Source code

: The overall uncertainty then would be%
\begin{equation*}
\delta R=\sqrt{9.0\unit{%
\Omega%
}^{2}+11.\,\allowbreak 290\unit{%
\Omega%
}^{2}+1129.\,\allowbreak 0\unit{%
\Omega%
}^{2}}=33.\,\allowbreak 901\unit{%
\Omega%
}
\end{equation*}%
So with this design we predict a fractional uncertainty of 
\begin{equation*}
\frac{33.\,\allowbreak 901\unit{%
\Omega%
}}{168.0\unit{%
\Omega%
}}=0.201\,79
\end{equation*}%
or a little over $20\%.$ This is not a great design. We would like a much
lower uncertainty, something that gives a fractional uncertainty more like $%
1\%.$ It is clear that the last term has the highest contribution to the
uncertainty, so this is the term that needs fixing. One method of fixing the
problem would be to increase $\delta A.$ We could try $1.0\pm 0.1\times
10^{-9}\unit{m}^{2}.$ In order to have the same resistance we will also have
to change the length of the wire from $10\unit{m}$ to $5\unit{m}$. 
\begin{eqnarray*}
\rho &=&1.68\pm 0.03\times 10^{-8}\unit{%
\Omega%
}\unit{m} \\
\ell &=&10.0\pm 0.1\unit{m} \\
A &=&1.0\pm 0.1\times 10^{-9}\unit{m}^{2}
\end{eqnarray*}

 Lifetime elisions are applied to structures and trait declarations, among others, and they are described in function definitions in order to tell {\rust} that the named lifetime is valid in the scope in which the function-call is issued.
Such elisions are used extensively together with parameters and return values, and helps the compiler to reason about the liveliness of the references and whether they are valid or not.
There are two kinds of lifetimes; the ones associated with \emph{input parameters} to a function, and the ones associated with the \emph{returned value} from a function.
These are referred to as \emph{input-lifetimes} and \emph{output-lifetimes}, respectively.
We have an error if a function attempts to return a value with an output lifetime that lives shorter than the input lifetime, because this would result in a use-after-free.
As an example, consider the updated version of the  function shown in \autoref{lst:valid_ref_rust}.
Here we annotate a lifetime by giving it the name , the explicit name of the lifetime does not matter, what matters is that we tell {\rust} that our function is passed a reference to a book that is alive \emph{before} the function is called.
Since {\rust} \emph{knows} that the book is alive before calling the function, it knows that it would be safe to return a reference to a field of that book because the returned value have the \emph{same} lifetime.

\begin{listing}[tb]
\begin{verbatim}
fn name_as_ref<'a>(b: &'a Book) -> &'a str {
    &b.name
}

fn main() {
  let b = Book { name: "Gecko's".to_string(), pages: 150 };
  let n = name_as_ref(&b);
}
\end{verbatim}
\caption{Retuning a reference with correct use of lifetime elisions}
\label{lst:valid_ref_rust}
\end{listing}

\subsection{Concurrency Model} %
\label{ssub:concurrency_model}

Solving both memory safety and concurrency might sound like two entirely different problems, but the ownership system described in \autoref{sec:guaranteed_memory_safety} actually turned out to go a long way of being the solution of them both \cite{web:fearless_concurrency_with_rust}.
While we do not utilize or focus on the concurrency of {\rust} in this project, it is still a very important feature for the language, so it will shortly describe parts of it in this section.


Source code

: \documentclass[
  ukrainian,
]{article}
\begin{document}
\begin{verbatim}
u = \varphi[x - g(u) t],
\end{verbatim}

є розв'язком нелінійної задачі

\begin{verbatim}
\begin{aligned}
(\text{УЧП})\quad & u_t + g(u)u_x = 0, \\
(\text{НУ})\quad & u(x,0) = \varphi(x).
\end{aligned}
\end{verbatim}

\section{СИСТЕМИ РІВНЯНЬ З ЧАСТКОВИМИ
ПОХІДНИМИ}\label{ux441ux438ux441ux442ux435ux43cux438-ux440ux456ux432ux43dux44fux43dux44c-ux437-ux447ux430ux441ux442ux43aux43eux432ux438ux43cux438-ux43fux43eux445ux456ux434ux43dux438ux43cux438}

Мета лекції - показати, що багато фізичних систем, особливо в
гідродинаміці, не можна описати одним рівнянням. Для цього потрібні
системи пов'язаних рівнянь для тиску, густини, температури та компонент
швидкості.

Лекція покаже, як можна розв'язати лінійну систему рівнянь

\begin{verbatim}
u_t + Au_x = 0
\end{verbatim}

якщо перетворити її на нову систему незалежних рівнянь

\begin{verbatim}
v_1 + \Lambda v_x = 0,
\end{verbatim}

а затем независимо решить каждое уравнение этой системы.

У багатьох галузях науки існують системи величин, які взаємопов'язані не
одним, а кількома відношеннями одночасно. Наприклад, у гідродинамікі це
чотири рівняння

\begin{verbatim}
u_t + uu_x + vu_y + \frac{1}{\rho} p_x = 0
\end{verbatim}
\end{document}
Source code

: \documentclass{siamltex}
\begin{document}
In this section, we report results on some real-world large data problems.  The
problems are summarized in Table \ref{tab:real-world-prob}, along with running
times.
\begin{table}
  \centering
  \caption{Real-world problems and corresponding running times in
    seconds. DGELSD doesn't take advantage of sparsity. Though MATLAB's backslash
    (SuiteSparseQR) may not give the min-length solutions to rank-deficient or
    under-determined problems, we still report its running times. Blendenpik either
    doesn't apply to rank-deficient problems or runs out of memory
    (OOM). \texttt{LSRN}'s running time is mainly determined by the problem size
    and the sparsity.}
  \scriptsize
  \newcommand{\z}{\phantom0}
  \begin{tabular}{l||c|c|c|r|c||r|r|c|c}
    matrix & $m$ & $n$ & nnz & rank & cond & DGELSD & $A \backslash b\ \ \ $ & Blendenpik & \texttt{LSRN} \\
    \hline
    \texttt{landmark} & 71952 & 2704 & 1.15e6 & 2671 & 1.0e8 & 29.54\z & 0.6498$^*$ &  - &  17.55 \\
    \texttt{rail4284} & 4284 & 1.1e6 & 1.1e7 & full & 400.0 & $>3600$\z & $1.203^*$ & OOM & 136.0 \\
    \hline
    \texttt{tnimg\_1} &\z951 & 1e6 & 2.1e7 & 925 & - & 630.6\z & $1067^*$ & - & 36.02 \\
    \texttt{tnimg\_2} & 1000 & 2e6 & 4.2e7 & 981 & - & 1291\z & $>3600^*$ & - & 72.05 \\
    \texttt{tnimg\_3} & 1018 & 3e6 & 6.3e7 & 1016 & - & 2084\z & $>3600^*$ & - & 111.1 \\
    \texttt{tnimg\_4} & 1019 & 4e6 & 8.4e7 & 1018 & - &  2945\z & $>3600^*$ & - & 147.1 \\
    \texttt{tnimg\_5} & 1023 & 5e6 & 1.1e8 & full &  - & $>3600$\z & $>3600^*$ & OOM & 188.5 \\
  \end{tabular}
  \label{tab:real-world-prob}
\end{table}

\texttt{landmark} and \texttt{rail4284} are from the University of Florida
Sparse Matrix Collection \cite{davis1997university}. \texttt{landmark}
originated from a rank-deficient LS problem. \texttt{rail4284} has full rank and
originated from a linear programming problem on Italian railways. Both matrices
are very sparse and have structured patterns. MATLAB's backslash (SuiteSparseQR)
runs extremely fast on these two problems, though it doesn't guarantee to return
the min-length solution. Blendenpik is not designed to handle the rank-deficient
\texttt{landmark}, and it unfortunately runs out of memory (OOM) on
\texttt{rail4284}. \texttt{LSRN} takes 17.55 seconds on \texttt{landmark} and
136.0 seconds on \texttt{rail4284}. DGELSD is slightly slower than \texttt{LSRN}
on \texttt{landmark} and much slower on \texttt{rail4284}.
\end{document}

◆ ◆ ◆ ◆ ◆

Determine how many lines in the data above contain the string "than". Give nothing except the number.

■ Completed exercise
2